Ce texte s’inspire d’un chapitre intitulé « Une inclusion qui fédère, une institution qui divise ? Pour une lecture ancrée, pragmatique et graduelle de la désinstitutionnalisation », écrit par Isabelle Hachez et Nicolas Marquis dans l’ouvrage Repenser l’institution et la désinstitutionnalisation à partir du handicap, publié aux Presses universitaires Saint-Louis Bruxelles en 2024 (https ://tinyurl.com/ouvrage). Cet ouvrage collectif librement accessible en ligne offre un état des lieux riche et plurivoque à propos des recherches, positionnements et pistes qui concernent les notions d’institution et de désinstitutionnalisation, en particulier lorsque celles-ci sont frottées à la problématique du handicap.

Institution et désinstitutionnalisation : de quoi s’agit-il ?
La désinstitutionnalisation est un enjeu de société majeur qu’il n’est pas facile d’aborder.

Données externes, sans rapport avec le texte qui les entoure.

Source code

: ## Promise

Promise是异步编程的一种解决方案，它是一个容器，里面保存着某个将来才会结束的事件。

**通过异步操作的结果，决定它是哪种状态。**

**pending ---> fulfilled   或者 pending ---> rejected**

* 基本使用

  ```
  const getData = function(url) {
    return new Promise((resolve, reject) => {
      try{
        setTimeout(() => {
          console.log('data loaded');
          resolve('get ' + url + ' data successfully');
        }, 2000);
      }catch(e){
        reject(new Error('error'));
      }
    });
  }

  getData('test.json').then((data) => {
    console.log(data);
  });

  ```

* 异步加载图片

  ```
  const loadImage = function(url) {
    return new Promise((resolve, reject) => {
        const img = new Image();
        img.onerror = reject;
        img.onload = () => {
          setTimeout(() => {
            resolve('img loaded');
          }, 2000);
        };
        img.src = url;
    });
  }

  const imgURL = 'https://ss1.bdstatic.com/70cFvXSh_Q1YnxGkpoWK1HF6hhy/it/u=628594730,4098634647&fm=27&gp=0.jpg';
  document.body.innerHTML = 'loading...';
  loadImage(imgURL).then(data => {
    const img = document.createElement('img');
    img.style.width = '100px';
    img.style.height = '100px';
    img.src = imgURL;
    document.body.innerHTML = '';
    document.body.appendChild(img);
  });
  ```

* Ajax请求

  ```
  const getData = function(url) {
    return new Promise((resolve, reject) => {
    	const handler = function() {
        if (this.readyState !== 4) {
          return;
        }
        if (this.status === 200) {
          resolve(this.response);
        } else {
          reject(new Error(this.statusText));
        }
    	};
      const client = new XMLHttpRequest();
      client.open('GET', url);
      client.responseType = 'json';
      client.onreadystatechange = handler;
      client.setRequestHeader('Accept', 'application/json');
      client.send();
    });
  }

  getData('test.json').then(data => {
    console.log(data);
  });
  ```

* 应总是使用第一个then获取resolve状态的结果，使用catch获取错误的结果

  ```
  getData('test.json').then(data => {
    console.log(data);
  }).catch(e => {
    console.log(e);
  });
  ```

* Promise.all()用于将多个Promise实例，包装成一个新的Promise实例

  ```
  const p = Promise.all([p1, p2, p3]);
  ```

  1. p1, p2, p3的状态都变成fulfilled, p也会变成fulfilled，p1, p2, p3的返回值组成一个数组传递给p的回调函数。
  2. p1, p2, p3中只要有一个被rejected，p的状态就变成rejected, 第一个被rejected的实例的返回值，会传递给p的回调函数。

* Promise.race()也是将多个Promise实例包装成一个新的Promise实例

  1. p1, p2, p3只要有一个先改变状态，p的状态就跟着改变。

En effet, il déclenche fréquemment les passions, pour plusieurs raisons bien compréhensibles – parmi lesquelles le fait qu’il touche à la vie et à la qualité de vie de nombreuses personnes qui peuvent se trouver en position de fragilité, par exemple du fait d’un handicap. Mais les débats passionnés sont également nourris par une certaine indétermination conceptuelle : de quoi parle-t-on, au fond, quand on parle de « désinstitutionnalisation » ? Ne nous faudrait-il pas, en amont, une définition claire de ce qu’est une « institution » ? Et est-ce seulement possible ?

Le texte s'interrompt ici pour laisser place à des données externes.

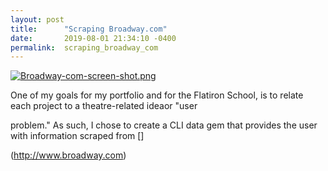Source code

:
 ```yaml
---
layout: post
title:      "Scraping Broadway.com"
date:       2019-08-01 21:34:10 -0400
permalink:  scraping_broadway_com
---
```








[![Broadway-com-screen-shot.png](https://i.postimg.cc/k4g6FvGt/Broadway-com-screen-shot.png)](https://postimg.cc/mcKgTMQb)





One of my goals for my portfolio and for the Flatiron School, is to relate each project to a theatre-related ideaor  "user 

problem." As such, I chose to create a CLI data gem that provides the user with information scraped from []

(http://www.broadway.com)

Un élément supplémentaire tend à épaissir le brouillard : dans nos sociétés que l’on peut sociologiquement qualifier d’« individualistes » – parce qu’elles accordent collectivement de l’importance au développement de chaque individu –, on a facilement tendance à voir « l’institution » d’un mauvais œil. En effet, on s’y montre, sur papier du moins, très attentifs aux « droits » des individus, tandis qu’on associe rapidement dans nos représentations l’institution à la contrainte, à l’enfermement, à l’injustice, à la norme, à l’incapacité de respecter les différences – en bref à tout ce qui risque de limiter le déploiement de notre vie personnelle, de notre équation individuelle.
Dans une telle société toujours, l’idée selon laquelle « one size fits all » n’est donc plus vraiment en odeur de sainteté. Les hôpitaux, les prisons,
les centres de soins, mais aussi les écoles, la famille, etc. sont autant d’institutions qui sont aujourd’hui bouleversées par la méfiance qu’inspirent les dispositifs indifférenciés (comme les protocoles, les examens, les contenus d’apprentissages, les normes, etc.) dont on dit qu’ils risquent de méconnaître « qui nous sommes vraiment » chacun et chacune, en nous imposant par exemple des traitements ou des modèles qui ne nous correspondent pas. En bref, l’institution est pensée en opposition à l’autonomie individuelle, qu’elle menace. Elle est ce vieil outil encombrant et qu’on n’arrive pas malgré tous nos efforts à remiser une fois pour toutes au grenier. Dans ce contexte, désinstitutionnaliser signifie recouvrer notre liberté, notre puissance d’agir et d’être qui on est. Cela permet aussi de mettre enfin un terme à des formes bien réelles de souffrance, d’injustice ou de domination.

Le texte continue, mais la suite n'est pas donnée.